实验结果显示,Key-Gram在RoboTwin2.0上相较于基线模型提升了29.5%和9.9%的性能,在LIBERO-Plus上提升了35.8%和4.5%,在真实世界的长时间任务中提升了15.4%和8.1%。这些结果表明外部语言记忆的有效性和可扩展性。

🎯 应用场景

Key-Gram框架在具身操作、机器人控制和人机交互等领域具有广泛的应用潜力。通过提升模型对复杂指令的理解和执行能力,该研究能够推动智能机器人在动态环境中的自主操作,提升其在实际任务中的表现。

📄 摘要(原文)

Embodied control increasingly requires models to follow compositional language instructions while reasoning over dynamic visual states. However, current vision-language-action policies and world-action models often couple linguistic knowledge with visual computation in a shared backbone or conditioning pathway, leading to modality competition and making knowledge extension dependent on backbone updates. In this paper, we introduce Key-Gram, a conditional-memory framework that separates language-derived world knowledge from visual-state reasoning for embodied control. At its core is a memory module that decomposes an instruction into task-specific key-grams, retrieves static linguistic priors through deterministic hashed lookup, and injects the retrieved entries into selected hidden layers through context-aware gating and lightweight convolutional fusion. This design allows the backbone to devote its main capacity to visual reasoning and action inference, while reusable instruction knowledge is stored in an extensible external memory.
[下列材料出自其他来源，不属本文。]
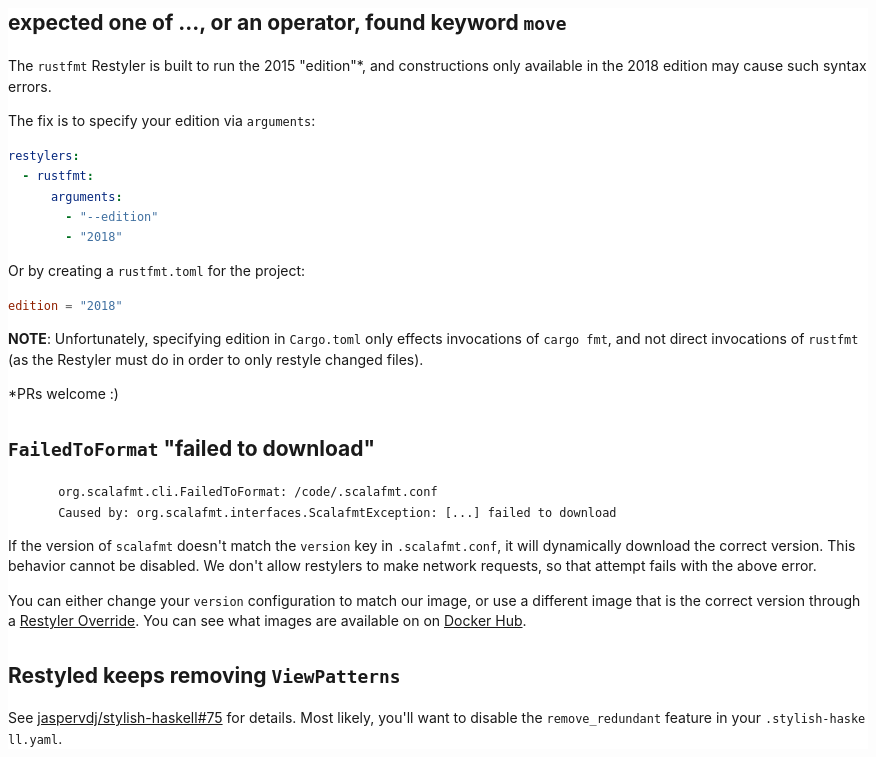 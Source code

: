 ## expected one of ..., or an operator, found keyword `move`

The `rustfmt` Restyler is built to run the 2015 "edition"\*, and constructions
only available in the 2018 edition may cause such syntax errors.

The fix is to specify your edition via `arguments`:

```yaml
restylers:
  - rustfmt:
      arguments:
        - "--edition"
        - "2018"
```

Or by creating a `rustfmt.toml` for the project:

```toml
edition = "2018"
```

**NOTE**: Unfortunately, specifying edition in `Cargo.toml` only effects
invocations of `cargo fmt`, and not direct invocations of `rustfmt` (as the
Restyler must do in order to only restyle changed files).

\*PRs welcome :)

## `FailedToFormat` "failed to download"

```console
       org.scalafmt.cli.FailedToFormat: /code/.scalafmt.conf
       Caused by: org.scalafmt.interfaces.ScalafmtException: [...] failed to download
```

If the version of `scalafmt` doesn't match the `version` key in
`.scalafmt.conf`, it will dynamically download the correct version. This
behavior cannot be disabled. We don't allow restylers to make network requests,
so that attempt fails with the above error.

You can either change your `version` configuration to match our image, or use a
different image that is the correct version through a
[Restyler Override](https://github.com/restyled-io/restyled.io/wiki/Configuring-Restyled#restyler-override).
You can see what images are available on on
[Docker Hub](https://hub.docker.com/r/restyled/restyler-scalafmt/tags?page=1&name=v).

## Restyled keeps removing `ViewPatterns`

See
[jaspervdj/stylish-haskell#75](https://github.com/jaspervdj/stylish-haskell/issues/75)
for details. Most likely, you'll want to disable the `remove_redundant` feature
in your `.stylish-haskell.yaml`.

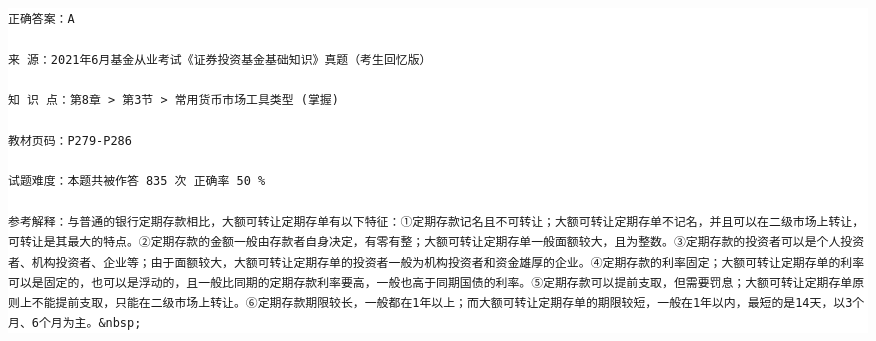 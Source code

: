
 ```
正确答案：A

来 源：2021年6月基金从业考试《证券投资基金基础知识》真题（考生回忆版）

知 识 点：第8章 > 第3节 > 常用货币市场工具类型 (掌握)

教材页码：P279-P286

试题难度：本题共被作答 835 次 正确率 50 %

参考解释：与普通的银行定期存款相比，大额可转让定期存单有以下特征：①定期存款记名且不可转让；大额可转让定期存单不记名，并且可以在二级市场上转让，可转让是其最大的特点。②定期存款的金额一般由存款者自身决定，有零有整；大额可转让定期存单一般面额较大，且为整数。③定期存款的投资者可以是个人投资者、机构投资者、企业等；由于面额较大，大额可转让定期存单的投资者一般为机构投资者和资金雄厚的企业。④定期存款的利率固定；大额可转让定期存单的利率可以是固定的，也可以是浮动的，且一般比同期的定期存款利率要高，一般也高于同期国债的利率。⑤定期存款可以提前支取，但需要罚息；大额可转让定期存单原则上不能提前支取，只能在二级市场上转让。⑥定期存款期限较长，一般都在1年以上；而大额可转让定期存单的期限较短，一般在1年以内，最短的是14天，以3个月、6个月为主。&nbsp;
```

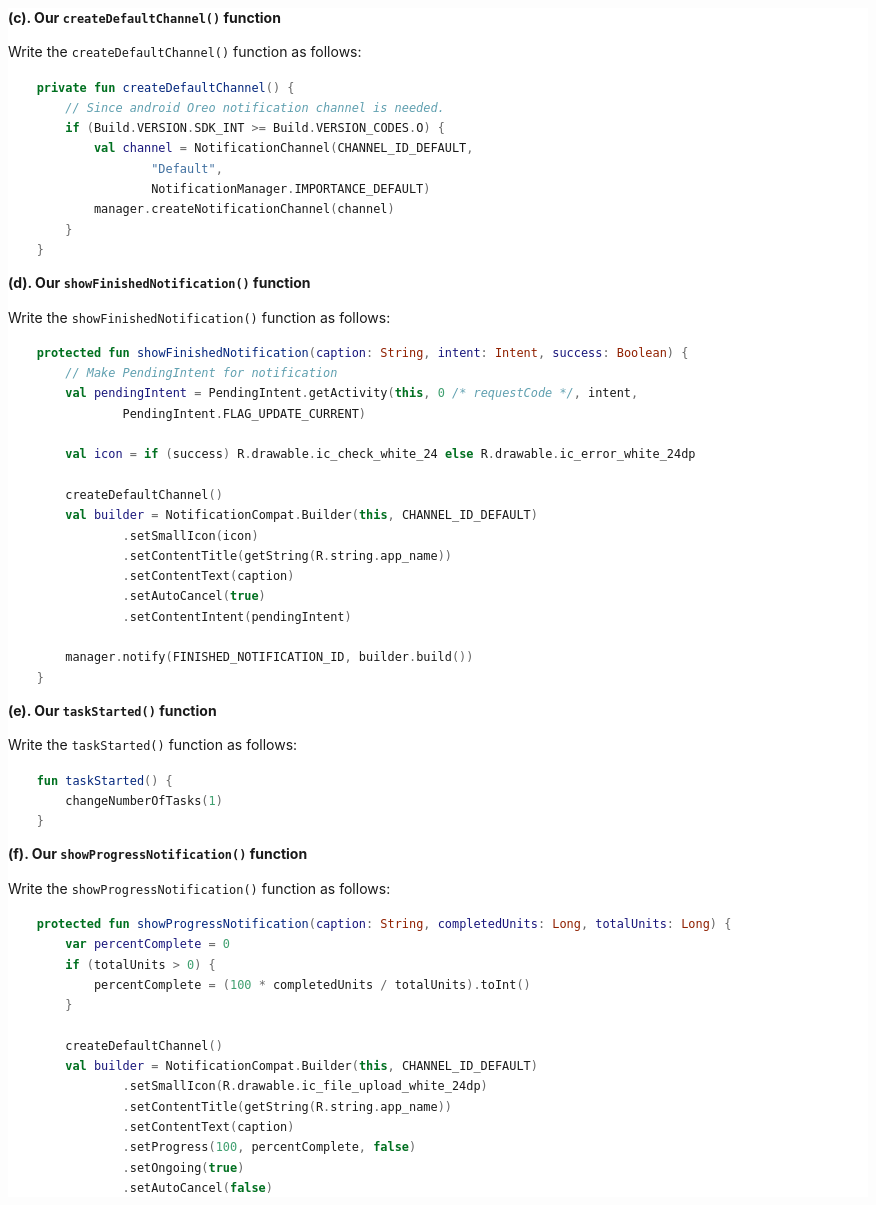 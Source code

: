 **(c). Our `createDefaultChannel()` function**

Write the `createDefaultChannel()` function as follows:

```kotlin
    private fun createDefaultChannel() {
        // Since android Oreo notification channel is needed.
        if (Build.VERSION.SDK_INT >= Build.VERSION_CODES.O) {
            val channel = NotificationChannel(CHANNEL_ID_DEFAULT,
                    "Default",
                    NotificationManager.IMPORTANCE_DEFAULT)
            manager.createNotificationChannel(channel)
        }
    }
```

**(d). Our `showFinishedNotification()` function**

Write the `showFinishedNotification()` function as follows:

```kotlin
    protected fun showFinishedNotification(caption: String, intent: Intent, success: Boolean) {
        // Make PendingIntent for notification
        val pendingIntent = PendingIntent.getActivity(this, 0 /* requestCode */, intent,
                PendingIntent.FLAG_UPDATE_CURRENT)

        val icon = if (success) R.drawable.ic_check_white_24 else R.drawable.ic_error_white_24dp

        createDefaultChannel()
        val builder = NotificationCompat.Builder(this, CHANNEL_ID_DEFAULT)
                .setSmallIcon(icon)
                .setContentTitle(getString(R.string.app_name))
                .setContentText(caption)
                .setAutoCancel(true)
                .setContentIntent(pendingIntent)

        manager.notify(FINISHED_NOTIFICATION_ID, builder.build())
    }
```

**(e). Our `taskStarted()` function**

Write the `taskStarted()` function as follows:

```kotlin
    fun taskStarted() {
        changeNumberOfTasks(1)
    }
```

**(f). Our `showProgressNotification()` function**

Write the `showProgressNotification()` function as follows:

```kotlin
    protected fun showProgressNotification(caption: String, completedUnits: Long, totalUnits: Long) {
        var percentComplete = 0
        if (totalUnits > 0) {
            percentComplete = (100 * completedUnits / totalUnits).toInt()
        }

        createDefaultChannel()
        val builder = NotificationCompat.Builder(this, CHANNEL_ID_DEFAULT)
                .setSmallIcon(R.drawable.ic_file_upload_white_24dp)
                .setContentTitle(getString(R.string.app_name))
                .setContentText(caption)
                .setProgress(100, percentComplete, false)
                .setOngoing(true)
                .setAutoCancel(false)
```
The logical memory table can be conveniently partitioned during training and, due to its $O(1)$ lookup pattern, efficiently placed on host memory during inference. Across RoboTwin2.0, LIBERO/LIBERO-Plus, and real-world dual-arm manipulation, Key-Gram consistently improves both $π_{0}$ and $π_{0.5}$ backbones, with average relative gains of $29.5\%/9.9\%$ on RoboTwin2.0, $35.8\%/4.5\%$ on LIBERO-Plus transfer without target-domain fine-tuning, and $15.4\%/8.1\%$ on real-world long-horizon tasks. These results demonstrate that externalized linguistic memory provides an effective and extensible mechanism for improving compositional grounding, transfer, and real-world manipulation.